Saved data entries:
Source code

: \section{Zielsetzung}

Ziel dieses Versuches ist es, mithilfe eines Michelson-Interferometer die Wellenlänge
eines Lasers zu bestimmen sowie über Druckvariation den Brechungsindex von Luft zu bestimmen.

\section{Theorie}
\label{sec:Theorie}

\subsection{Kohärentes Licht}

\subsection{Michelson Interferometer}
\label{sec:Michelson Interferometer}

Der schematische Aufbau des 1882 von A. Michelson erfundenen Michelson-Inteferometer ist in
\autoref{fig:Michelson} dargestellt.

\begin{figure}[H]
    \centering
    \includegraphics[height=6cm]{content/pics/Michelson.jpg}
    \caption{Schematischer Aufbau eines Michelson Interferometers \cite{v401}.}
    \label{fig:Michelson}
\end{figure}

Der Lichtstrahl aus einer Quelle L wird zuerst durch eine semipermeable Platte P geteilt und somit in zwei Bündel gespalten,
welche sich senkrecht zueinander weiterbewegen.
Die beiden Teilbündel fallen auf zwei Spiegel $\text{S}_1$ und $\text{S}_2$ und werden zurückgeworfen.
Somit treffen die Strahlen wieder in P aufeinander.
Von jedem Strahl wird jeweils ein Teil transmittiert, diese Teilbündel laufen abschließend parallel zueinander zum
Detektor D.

---

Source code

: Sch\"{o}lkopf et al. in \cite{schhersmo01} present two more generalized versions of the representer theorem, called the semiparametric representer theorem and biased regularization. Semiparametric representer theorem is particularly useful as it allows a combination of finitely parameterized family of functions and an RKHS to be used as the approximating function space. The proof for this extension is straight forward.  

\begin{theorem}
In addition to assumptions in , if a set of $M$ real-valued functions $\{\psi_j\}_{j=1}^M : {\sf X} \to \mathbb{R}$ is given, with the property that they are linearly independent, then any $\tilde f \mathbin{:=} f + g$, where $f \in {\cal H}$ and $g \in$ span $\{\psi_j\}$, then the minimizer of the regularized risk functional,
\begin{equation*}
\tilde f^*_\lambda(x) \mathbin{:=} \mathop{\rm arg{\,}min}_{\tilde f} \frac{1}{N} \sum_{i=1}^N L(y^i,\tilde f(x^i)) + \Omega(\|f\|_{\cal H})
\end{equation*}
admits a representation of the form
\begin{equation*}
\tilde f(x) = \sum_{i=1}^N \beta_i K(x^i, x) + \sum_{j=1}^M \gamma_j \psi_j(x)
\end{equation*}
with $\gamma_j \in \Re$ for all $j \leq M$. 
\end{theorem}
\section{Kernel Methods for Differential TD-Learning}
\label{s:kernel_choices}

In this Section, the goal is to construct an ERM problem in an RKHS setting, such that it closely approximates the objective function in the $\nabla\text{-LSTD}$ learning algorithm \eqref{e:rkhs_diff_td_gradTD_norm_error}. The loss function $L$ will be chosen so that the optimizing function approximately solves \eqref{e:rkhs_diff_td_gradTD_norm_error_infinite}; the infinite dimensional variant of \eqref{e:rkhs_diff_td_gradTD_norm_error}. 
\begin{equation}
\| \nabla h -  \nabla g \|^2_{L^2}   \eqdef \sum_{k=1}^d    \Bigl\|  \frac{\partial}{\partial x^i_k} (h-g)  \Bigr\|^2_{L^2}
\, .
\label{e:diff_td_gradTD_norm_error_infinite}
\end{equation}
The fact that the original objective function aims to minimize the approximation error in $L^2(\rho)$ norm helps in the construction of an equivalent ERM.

=== Your assignment ===
From the entries, count the lines that hold the string "begin". Nothing but the number is needed.

=== Answer to this problem ===
5